Exercise
Copy out each line of the data below in which "carts" appears.

Excerpted records
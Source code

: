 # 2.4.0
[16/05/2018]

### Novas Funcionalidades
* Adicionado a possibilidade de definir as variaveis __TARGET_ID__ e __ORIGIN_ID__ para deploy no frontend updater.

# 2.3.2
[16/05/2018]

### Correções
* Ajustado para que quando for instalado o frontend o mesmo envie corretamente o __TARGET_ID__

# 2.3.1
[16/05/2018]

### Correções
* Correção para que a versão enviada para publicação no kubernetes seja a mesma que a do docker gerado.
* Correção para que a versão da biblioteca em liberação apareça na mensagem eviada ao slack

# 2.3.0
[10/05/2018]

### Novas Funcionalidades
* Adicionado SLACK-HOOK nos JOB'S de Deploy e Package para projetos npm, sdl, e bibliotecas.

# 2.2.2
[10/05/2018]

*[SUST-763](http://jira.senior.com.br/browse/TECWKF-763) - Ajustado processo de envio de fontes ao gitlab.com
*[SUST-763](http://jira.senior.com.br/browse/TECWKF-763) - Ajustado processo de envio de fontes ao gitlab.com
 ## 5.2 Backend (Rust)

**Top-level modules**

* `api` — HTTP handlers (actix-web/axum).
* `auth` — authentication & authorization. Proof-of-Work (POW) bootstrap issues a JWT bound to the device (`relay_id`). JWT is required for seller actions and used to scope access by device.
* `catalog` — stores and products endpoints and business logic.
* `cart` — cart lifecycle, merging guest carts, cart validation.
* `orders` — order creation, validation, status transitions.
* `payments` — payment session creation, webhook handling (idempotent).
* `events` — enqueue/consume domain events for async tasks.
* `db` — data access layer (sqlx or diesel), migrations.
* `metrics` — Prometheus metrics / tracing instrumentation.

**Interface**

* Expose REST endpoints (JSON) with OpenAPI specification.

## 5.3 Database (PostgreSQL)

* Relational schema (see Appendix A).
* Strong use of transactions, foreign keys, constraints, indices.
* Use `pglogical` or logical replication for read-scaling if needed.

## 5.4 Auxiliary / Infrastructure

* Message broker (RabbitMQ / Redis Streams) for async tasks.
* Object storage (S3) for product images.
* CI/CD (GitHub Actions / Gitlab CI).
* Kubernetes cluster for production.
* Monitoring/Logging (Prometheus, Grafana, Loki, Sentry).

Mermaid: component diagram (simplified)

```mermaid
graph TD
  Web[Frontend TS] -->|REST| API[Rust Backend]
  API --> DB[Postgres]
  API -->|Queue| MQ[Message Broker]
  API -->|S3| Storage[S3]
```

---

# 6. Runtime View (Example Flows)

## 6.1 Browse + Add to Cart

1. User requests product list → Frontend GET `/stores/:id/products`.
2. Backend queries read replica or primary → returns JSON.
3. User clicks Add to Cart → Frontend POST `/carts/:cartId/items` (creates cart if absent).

Answer space
* `cart` — cart lifecycle, merging guest carts, cart validation.
3. User clicks Add to Cart → Frontend POST `/carts/:cartId/items` (creates cart if absent).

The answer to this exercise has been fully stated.